··· Provided data

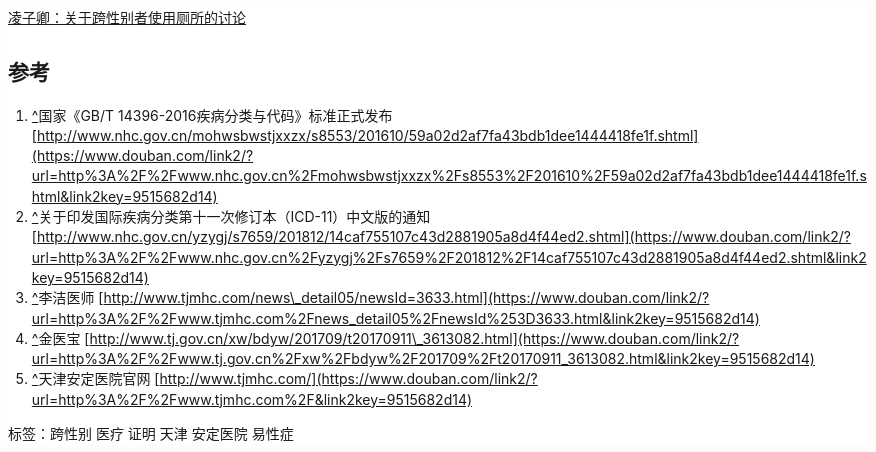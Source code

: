 [凌子卿：关于跨性别者使用厕所的讨论](https://www.douban.com/link2/?url=https%3A%2F%2Fzhuanlan.zhihu.com%2Fp%2F63000099&link2key=9515682d14)

## 参考

1.  [^](https://www.douban.com/link2/?url=https%3A%2F%2Fzhuanlan.zhihu.com%2Fp%2F69880272%23ref_125747_1_0&link2key=9515682d14)国家《GB/T 14396-2016疾病分类与代码》标准正式发布 [http://www.nhc.gov.cn/mohwsbwstjxxzx/s8553/201610/59a02d2af7fa43bdb1dee1444418fe1f.shtml](https://www.douban.com/link2/?url=http%3A%2F%2Fwww.nhc.gov.cn%2Fmohwsbwstjxxzx%2Fs8553%2F201610%2F59a02d2af7fa43bdb1dee1444418fe1f.shtml&link2key=9515682d14)
2.  [^](https://www.douban.com/link2/?url=https%3A%2F%2Fzhuanlan.zhihu.com%2Fp%2F69880272%23ref_125747_2_0&link2key=9515682d14)关于印发国际疾病分类第十一次修订本（ICD-11）中文版的通知 [http://www.nhc.gov.cn/yzygj/s7659/201812/14caf755107c43d2881905a8d4f44ed2.shtml](https://www.douban.com/link2/?url=http%3A%2F%2Fwww.nhc.gov.cn%2Fyzygj%2Fs7659%2F201812%2F14caf755107c43d2881905a8d4f44ed2.shtml&link2key=9515682d14)
3.  [^](https://www.douban.com/link2/?url=https%3A%2F%2Fzhuanlan.zhihu.com%2Fp%2F69880272%23ref_125747_3_0&link2key=9515682d14)李洁医师 [http://www.tjmhc.com/news\_detail05/newsId=3633.html](https://www.douban.com/link2/?url=http%3A%2F%2Fwww.tjmhc.com%2Fnews_detail05%2FnewsId%253D3633.html&link2key=9515682d14)
4.  [^](https://www.douban.com/link2/?url=https%3A%2F%2Fzhuanlan.zhihu.com%2Fp%2F69880272%23ref_125747_4_0&link2key=9515682d14)金医宝 [http://www.tj.gov.cn/xw/bdyw/201709/t20170911\_3613082.html](https://www.douban.com/link2/?url=http%3A%2F%2Fwww.tj.gov.cn%2Fxw%2Fbdyw%2F201709%2Ft20170911_3613082.html&link2key=9515682d14)
5.  [^](https://www.douban.com/link2/?url=https%3A%2F%2Fzhuanlan.zhihu.com%2Fp%2F69880272%23ref_125747_5_0&link2key=9515682d14)天津安定医院官网 [http://www.tjmhc.com/](https://www.douban.com/link2/?url=http%3A%2F%2Fwww.tjmhc.com%2F&link2key=9515682d14)

标签：跨性别 医疗 证明 天津 安定医院 易性症
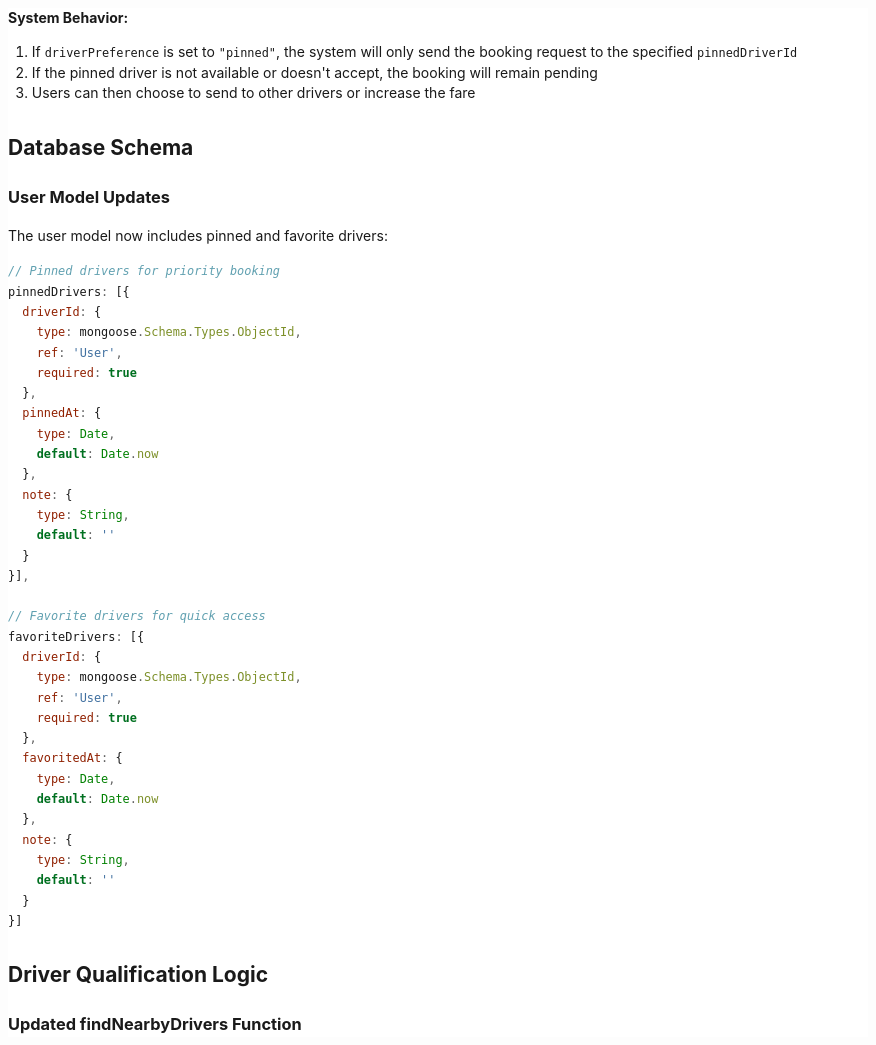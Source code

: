 **System Behavior:**
1. If `driverPreference` is set to `"pinned"`, the system will only send the booking request to the specified `pinnedDriverId`
2. If the pinned driver is not available or doesn't accept, the booking will remain pending
3. Users can then choose to send to other drivers or increase the fare

## Database Schema

### User Model Updates

The user model now includes pinned and favorite drivers:

```javascript
// Pinned drivers for priority booking
pinnedDrivers: [{
  driverId: {
    type: mongoose.Schema.Types.ObjectId,
    ref: 'User',
    required: true
  },
  pinnedAt: {
    type: Date,
    default: Date.now
  },
  note: {
    type: String,
    default: ''
  }
}],

// Favorite drivers for quick access
favoriteDrivers: [{
  driverId: {
    type: mongoose.Schema.Types.ObjectId,
    ref: 'User',
    required: true
  },
  favoritedAt: {
    type: Date,
    default: Date.now
  },
  note: {
    type: String,
    default: ''
  }
}]
```

## Driver Qualification Logic

### Updated findNearbyDrivers Function
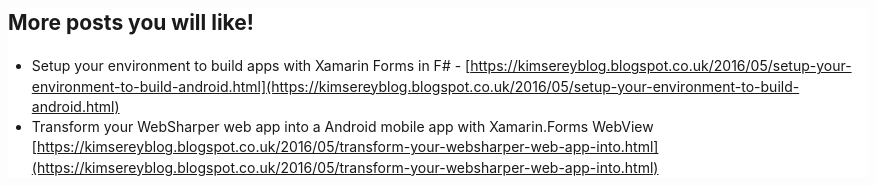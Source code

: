 ## More posts you will like!

- Setup your environment to build apps with Xamarin Forms in F# - [https://kimsereyblog.blogspot.co.uk/2016/05/setup-your-environment-to-build-android.html](https://kimsereyblog.blogspot.co.uk/2016/05/setup-your-environment-to-build-android.html)
- Transform your WebSharper web app into a Android mobile app with Xamarin.Forms WebView [https://kimsereyblog.blogspot.co.uk/2016/05/transform-your-websharper-web-app-into.html](https://kimsereyblog.blogspot.co.uk/2016/05/transform-your-websharper-web-app-into.html)
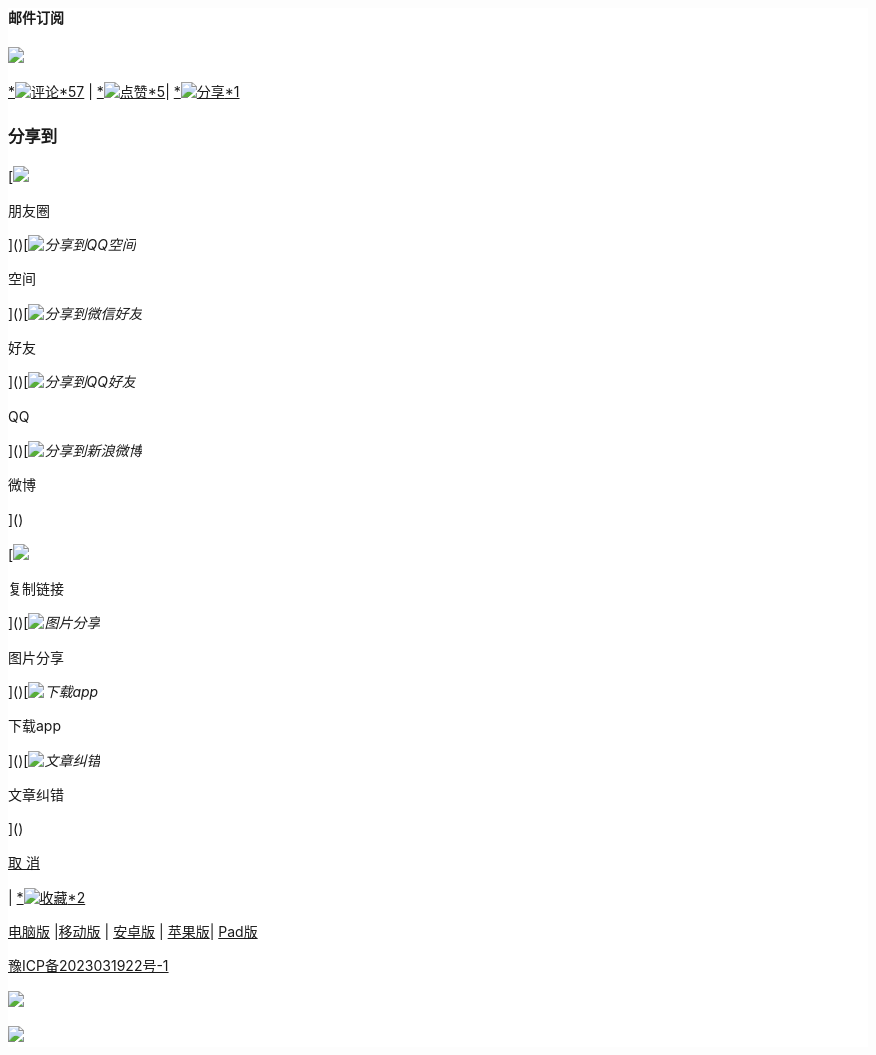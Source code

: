 #### 邮件订阅

![](//11.mydrivers.com/m/images/v1/go_top.svg)

[*![评论](//11.mydrivers.com/m/images/v1/pinlun_infoicon.svg)*57]() | [*![点赞](//11.mydrivers.com/m/images/v1/dianzan.svg)*5]()| [*![分享](//11.mydrivers.com/m/images/v1/share_icon.svg)*1]()

### 分享到

[*![](//11.mydrivers.com/m/images/v1/share_moments.svg)*

朋友圈

]()[*![分享到QQ空间](//11.mydrivers.com/m/images/v1/share_qzone.svg)*

空间

]()[*![分享到微信好友](//11.mydrivers.com/m/images/v1/share_weixin.svg)*

好友

]()[*![分享到QQ好友](//11.mydrivers.com/m/images/v1/share_qq.svg)*

QQ

]()[*![分享到新浪微博](//11.mydrivers.com/m/images/v1/share_weibo.svg)*

微博

]()

[*![](//11.mydrivers.com/m/images/v1/copylink.svg)*

复制链接

]()[*![图片分享](//11.mydrivers.com/m/images/v1/share_img.svg)*

图片分享

]()[*![下载app](//11.mydrivers.com/m/images/v1/downapp.svg)*

下载app

]()[*![文章纠错](//11.mydrivers.com/m/images/v1/jiucuo.svg)*

文章纠错

]()

[取 消]()

| [*![收藏](//11.mydrivers.com/m/images/v1/user_shoucang_icon.svg)*2]()

[电脑版]() |[移动版]() | [安卓版]() | [苹果版]()| [Pad版]()

[豫ICP备2023031922号-1]()  

[![](//11.mydrivers.com/m/images/v1/kkjapp_down.gif)]()

[![](https://img1.kkeji.com/img/2005/tm_m_500_630.png?c=3)]()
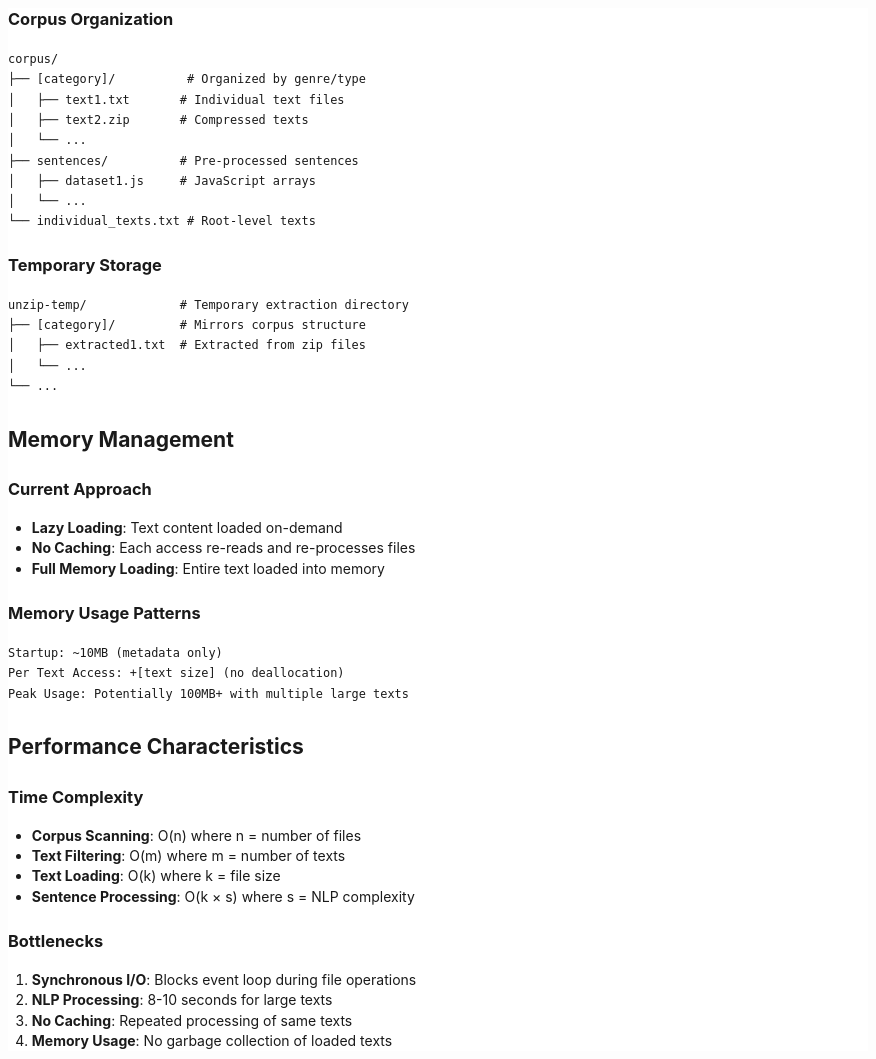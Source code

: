 ### Corpus Organization

```
corpus/
├── [category]/          # Organized by genre/type
│   ├── text1.txt       # Individual text files
│   ├── text2.zip       # Compressed texts
│   └── ...
├── sentences/          # Pre-processed sentences
│   ├── dataset1.js     # JavaScript arrays
│   └── ...
└── individual_texts.txt # Root-level texts
```

### Temporary Storage

```
unzip-temp/             # Temporary extraction directory
├── [category]/         # Mirrors corpus structure
│   ├── extracted1.txt  # Extracted from zip files
│   └── ...
└── ...
```

## Memory Management

### Current Approach
- **Lazy Loading**: Text content loaded on-demand
- **No Caching**: Each access re-reads and re-processes files
- **Full Memory Loading**: Entire text loaded into memory

### Memory Usage Patterns
```
Startup: ~10MB (metadata only)
Per Text Access: +[text size] (no deallocation)
Peak Usage: Potentially 100MB+ with multiple large texts
```

## Performance Characteristics

### Time Complexity
- **Corpus Scanning**: O(n) where n = number of files
- **Text Filtering**: O(m) where m = number of texts
- **Text Loading**: O(k) where k = file size
- **Sentence Processing**: O(k × s) where s = NLP complexity

### Bottlenecks
1. **Synchronous I/O**: Blocks event loop during file operations
2. **NLP Processing**: 8-10 seconds for large texts
3. **No Caching**: Repeated processing of same texts
4. **Memory Usage**: No garbage collection of loaded texts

······

# [Instructions for the task]
Extract the lines above from the one containing "- **Sentence Processing**: O(k" to the last line, both included, exactly as written.

# [Reply to the exercise]
- **Sentence Processing**: O(k × s) where s = NLP complexity

### Bottlenecks
1. **Synchronous I/O**: Blocks event loop during file operations
2. **NLP Processing**: 8-10 seconds for large texts
3. **No Caching**: Repeated processing of same texts
4. **Memory Usage**: No garbage collection of loaded texts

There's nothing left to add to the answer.